WORK ITEM:
For the records that follow, return only the count of lines containing the string "differential".

---------- DATA EXTRACT ----------

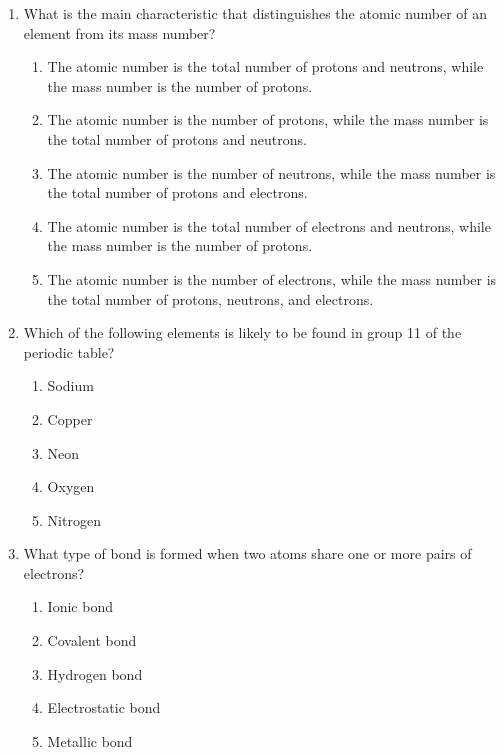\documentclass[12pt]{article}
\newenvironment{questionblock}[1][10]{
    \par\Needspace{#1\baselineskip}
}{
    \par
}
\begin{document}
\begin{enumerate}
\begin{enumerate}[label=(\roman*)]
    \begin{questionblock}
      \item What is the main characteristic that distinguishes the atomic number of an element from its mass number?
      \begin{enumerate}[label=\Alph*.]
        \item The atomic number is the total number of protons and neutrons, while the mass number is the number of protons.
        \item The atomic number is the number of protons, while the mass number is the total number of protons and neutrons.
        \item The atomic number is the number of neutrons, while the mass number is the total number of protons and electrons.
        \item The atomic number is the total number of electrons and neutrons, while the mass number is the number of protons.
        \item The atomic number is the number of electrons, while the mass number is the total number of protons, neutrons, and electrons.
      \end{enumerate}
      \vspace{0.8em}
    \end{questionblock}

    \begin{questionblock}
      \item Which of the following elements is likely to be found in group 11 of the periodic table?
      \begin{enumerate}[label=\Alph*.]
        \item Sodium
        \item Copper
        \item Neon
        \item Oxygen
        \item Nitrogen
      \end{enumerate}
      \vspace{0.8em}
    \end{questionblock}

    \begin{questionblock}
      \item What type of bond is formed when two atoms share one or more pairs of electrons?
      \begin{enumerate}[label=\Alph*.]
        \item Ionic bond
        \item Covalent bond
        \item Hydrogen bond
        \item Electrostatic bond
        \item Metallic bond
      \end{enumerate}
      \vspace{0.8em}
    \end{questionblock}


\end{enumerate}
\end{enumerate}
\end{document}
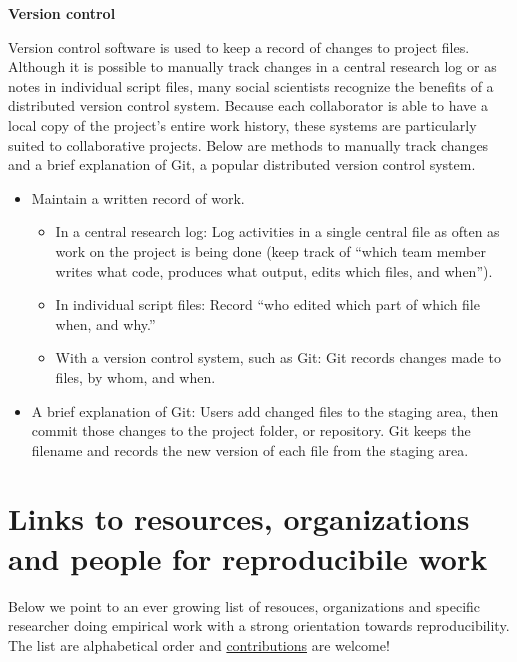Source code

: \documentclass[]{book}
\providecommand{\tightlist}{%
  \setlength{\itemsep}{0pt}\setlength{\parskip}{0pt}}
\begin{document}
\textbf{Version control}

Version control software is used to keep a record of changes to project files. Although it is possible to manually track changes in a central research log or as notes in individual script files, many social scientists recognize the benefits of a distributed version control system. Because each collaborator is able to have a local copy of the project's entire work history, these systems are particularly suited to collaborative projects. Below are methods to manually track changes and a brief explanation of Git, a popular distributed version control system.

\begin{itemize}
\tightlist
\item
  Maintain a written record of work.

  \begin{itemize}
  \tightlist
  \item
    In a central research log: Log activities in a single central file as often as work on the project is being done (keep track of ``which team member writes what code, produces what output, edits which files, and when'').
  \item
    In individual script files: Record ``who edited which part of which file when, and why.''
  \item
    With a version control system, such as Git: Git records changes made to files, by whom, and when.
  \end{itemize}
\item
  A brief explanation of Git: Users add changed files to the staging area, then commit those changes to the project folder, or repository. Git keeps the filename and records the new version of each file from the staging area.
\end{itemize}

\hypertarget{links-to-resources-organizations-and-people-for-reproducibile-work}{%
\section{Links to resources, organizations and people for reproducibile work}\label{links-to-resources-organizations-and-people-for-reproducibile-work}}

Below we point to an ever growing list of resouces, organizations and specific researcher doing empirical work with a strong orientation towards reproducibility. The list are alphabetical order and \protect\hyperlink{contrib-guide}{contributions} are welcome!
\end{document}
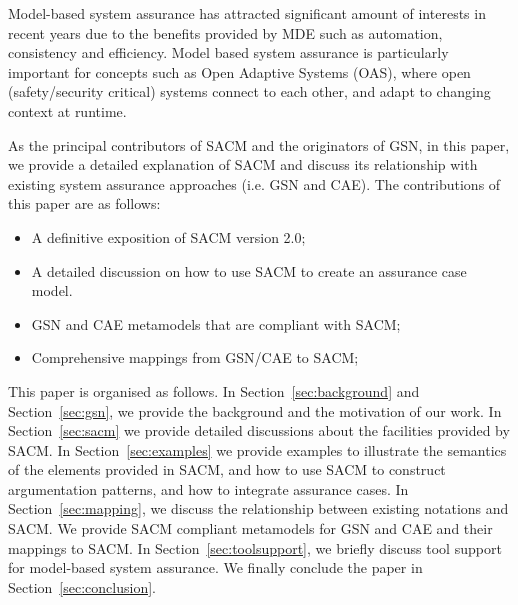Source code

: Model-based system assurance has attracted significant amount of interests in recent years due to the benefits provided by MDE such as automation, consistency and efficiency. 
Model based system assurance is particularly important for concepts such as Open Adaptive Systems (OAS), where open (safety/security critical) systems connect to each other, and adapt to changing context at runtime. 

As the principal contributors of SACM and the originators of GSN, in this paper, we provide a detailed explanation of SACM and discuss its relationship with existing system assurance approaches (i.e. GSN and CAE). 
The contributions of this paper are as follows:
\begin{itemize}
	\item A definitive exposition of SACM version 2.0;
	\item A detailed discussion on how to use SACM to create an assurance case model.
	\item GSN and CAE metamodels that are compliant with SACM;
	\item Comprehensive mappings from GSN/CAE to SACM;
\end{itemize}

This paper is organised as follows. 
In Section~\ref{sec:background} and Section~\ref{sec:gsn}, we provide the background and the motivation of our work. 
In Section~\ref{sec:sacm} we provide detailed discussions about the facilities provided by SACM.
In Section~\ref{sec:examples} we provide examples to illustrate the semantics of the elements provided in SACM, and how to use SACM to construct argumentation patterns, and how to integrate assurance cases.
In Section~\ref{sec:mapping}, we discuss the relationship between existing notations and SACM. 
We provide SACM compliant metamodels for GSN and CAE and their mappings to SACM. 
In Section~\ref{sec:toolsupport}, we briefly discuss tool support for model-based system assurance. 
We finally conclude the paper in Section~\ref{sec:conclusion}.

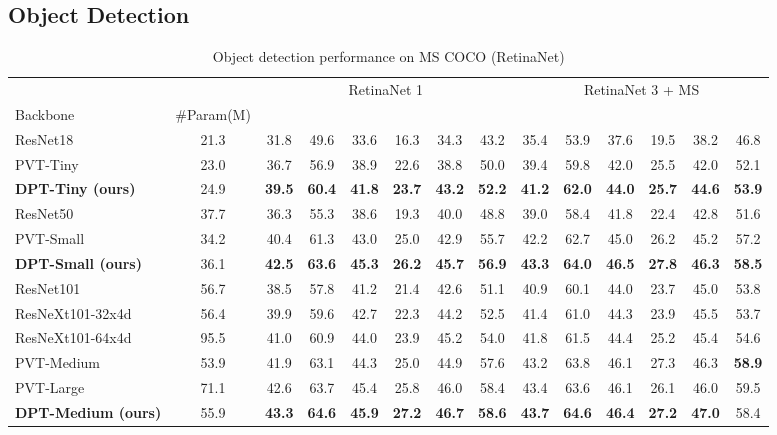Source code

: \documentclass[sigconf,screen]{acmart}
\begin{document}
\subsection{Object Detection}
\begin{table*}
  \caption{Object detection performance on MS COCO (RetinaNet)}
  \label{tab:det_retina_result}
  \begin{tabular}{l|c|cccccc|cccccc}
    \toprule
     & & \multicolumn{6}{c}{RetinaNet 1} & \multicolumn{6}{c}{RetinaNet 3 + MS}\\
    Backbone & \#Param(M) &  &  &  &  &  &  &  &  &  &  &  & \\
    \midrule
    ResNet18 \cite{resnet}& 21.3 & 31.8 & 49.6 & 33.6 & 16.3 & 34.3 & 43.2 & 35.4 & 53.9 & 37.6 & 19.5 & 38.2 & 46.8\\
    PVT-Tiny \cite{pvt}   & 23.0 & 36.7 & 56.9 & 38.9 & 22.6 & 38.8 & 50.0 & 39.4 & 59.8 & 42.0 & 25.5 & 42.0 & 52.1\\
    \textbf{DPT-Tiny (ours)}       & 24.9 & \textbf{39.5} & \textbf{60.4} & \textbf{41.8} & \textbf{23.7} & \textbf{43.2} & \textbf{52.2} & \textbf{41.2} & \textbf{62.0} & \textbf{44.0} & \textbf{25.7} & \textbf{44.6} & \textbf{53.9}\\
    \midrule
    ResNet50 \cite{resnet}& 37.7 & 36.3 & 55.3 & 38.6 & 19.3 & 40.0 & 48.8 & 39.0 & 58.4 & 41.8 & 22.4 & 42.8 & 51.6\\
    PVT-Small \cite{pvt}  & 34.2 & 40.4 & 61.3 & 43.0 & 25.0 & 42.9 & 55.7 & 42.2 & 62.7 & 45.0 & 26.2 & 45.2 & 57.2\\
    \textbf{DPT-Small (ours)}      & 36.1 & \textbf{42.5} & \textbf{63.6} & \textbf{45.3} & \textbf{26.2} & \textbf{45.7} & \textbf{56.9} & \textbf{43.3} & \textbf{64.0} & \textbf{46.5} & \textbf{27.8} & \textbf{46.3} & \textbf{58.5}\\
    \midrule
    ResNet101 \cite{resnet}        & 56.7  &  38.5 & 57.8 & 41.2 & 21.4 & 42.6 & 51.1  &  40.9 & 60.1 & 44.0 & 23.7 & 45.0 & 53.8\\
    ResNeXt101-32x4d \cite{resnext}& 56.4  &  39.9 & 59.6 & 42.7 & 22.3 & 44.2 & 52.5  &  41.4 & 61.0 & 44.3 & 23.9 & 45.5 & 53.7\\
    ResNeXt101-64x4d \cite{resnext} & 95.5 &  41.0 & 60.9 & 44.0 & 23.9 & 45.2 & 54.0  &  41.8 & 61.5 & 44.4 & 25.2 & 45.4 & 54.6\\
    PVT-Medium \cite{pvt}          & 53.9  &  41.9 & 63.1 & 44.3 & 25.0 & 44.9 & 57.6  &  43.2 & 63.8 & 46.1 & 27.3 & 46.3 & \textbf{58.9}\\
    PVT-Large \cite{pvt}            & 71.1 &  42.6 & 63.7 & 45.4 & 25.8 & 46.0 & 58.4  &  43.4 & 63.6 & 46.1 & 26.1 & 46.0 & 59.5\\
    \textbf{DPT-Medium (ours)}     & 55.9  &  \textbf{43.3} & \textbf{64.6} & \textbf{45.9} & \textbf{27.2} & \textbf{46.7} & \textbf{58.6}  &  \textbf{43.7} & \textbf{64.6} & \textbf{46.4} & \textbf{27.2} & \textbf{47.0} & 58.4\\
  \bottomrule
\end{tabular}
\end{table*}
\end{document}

----------
---------- DATA EXTRACT ----------

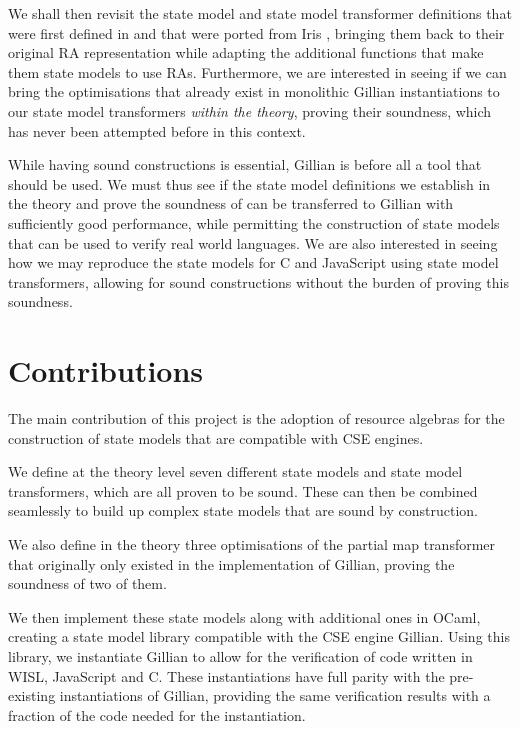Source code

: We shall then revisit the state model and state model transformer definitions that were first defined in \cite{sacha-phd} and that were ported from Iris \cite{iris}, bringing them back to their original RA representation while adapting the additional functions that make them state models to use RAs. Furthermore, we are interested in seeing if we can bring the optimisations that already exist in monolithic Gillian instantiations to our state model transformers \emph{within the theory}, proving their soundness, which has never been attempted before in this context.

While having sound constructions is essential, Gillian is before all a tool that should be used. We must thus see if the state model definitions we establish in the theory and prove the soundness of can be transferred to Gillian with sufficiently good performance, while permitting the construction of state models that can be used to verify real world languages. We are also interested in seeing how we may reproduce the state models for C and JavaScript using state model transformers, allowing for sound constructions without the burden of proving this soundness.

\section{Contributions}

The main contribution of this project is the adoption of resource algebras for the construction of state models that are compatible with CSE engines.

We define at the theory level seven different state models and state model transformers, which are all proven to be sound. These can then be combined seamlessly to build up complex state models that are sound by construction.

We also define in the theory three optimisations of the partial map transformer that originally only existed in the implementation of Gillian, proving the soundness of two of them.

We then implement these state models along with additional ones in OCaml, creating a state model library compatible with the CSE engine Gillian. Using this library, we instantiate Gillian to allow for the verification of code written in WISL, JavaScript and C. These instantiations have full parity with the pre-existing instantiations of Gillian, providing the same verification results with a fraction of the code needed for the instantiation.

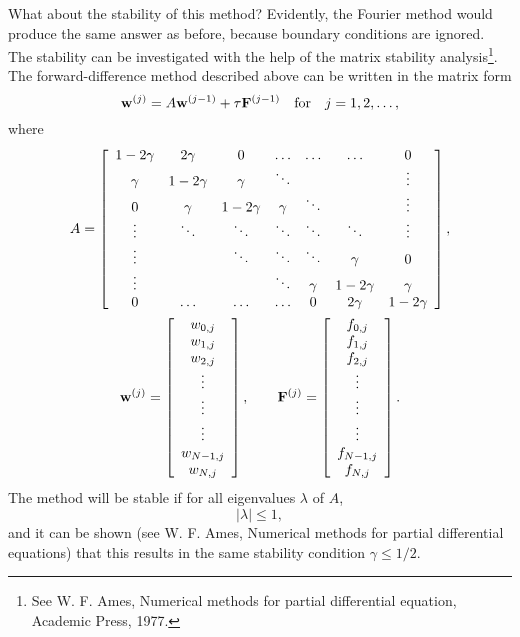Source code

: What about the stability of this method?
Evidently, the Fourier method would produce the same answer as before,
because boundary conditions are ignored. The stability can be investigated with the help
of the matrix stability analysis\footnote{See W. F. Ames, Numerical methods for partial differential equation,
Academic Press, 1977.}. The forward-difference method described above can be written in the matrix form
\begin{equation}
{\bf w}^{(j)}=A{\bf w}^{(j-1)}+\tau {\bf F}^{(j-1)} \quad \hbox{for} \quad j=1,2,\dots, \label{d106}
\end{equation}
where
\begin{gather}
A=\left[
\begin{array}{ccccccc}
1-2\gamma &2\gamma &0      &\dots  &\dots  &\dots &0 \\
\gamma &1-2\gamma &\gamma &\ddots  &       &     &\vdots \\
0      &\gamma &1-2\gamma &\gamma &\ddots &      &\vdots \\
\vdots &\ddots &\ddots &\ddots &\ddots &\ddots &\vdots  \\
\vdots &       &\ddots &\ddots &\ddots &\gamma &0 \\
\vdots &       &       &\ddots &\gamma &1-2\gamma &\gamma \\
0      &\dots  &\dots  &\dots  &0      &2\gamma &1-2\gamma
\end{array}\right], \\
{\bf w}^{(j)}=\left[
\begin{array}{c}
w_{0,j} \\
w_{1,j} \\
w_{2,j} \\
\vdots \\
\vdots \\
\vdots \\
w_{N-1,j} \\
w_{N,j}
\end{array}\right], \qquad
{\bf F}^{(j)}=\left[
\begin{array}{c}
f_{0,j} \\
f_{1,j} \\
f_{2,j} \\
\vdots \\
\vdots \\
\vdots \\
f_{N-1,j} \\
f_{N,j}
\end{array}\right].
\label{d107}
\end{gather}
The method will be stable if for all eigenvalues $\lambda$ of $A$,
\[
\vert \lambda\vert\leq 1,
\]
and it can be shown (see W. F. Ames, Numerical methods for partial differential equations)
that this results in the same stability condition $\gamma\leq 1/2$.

----------

EXERCISE OUTPUT:
2